[Dataset excerpts]
___
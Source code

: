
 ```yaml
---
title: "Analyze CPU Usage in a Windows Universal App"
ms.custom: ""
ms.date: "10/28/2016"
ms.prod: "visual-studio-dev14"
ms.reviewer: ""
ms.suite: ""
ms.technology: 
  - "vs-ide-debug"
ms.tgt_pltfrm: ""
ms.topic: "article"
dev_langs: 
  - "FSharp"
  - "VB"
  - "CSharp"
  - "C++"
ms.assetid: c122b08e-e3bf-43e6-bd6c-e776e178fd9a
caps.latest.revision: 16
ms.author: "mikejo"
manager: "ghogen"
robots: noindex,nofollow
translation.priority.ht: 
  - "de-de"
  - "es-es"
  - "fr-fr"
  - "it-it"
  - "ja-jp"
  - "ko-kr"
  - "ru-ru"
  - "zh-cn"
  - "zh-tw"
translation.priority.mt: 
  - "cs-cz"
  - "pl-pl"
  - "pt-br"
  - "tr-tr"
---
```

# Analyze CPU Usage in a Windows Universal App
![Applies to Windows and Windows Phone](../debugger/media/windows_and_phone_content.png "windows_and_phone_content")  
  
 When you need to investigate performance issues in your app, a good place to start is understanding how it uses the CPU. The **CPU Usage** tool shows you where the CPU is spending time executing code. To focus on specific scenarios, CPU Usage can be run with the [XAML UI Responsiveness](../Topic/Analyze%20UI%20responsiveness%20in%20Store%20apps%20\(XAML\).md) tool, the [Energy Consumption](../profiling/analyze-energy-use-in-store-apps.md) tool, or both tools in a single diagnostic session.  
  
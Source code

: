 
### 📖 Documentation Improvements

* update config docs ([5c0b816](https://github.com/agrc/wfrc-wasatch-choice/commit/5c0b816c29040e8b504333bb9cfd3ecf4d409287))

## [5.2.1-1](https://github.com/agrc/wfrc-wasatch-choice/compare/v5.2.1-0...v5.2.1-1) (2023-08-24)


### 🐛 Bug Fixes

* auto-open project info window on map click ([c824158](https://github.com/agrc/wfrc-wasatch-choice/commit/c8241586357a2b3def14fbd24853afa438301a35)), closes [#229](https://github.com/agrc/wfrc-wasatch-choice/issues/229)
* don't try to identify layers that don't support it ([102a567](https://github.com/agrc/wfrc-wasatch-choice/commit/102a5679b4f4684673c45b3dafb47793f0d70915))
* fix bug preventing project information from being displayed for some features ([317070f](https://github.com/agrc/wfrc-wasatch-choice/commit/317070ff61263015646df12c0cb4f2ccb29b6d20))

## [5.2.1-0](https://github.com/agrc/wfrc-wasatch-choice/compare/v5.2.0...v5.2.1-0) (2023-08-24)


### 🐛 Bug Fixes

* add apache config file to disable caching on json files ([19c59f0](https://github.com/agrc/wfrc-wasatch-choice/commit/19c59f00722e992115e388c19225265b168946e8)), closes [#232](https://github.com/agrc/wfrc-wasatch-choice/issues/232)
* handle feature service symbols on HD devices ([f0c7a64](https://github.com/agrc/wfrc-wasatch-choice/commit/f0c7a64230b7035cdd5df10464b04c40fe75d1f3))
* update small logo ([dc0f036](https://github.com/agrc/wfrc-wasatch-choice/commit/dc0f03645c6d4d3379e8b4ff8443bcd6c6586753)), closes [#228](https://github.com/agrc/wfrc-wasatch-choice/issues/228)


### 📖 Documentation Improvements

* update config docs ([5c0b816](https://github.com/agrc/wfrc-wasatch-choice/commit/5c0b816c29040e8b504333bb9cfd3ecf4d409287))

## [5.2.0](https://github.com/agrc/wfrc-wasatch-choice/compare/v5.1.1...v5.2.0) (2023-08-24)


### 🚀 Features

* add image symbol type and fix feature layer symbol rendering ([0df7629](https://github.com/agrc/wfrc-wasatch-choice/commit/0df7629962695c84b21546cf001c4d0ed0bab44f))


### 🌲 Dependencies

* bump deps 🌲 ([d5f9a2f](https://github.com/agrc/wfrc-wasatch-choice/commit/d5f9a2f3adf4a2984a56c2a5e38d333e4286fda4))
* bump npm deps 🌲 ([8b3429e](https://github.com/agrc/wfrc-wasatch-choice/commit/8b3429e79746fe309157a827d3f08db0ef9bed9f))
___
Each line in the entries above, starting at the line with "# Analyze CPU" and ending at the line with "don't try to", is to be printed exactly, and only those lines.

# Analyze CPU Usage in a Windows Universal App
![Applies to Windows and Windows Phone](../debugger/media/windows_and_phone_content.png "windows_and_phone_content")  
  
 When you need to investigate performance issues in your app, a good place to start is understanding how it uses the CPU. The **CPU Usage** tool shows you where the CPU is spending time executing code. To focus on specific scenarios, CPU Usage can be run with the [XAML UI Responsiveness](../Topic/Analyze%20UI%20responsiveness%20in%20Store%20apps%20\(XAML\).md) tool, the [Energy Consumption](../profiling/analyze-energy-use-in-store-apps.md) tool, or both tools in a single diagnostic session.  
  
Source code

: 
### 📖 Documentation Improvements

* update config docs ([5c0b816](https://github.com/agrc/wfrc-wasatch-choice/commit/5c0b816c29040e8b504333bb9cfd3ecf4d409287))

## [5.2.1-1](https://github.com/agrc/wfrc-wasatch-choice/compare/v5.2.1-0...v5.2.1-1) (2023-08-24)


### 🐛 Bug Fixes

* auto-open project info window on map click ([c824158](https://github.com/agrc/wfrc-wasatch-choice/commit/c8241586357a2b3def14fbd24853afa438301a35)), closes [#229](https://github.com/agrc/wfrc-wasatch-choice/issues/229)
* don't try to identify layers that don't support it ([102a567](https://github.com/agrc/wfrc-wasatch-choice/commit/102a5679b4f4684673c45b3dafb47793f0d70915))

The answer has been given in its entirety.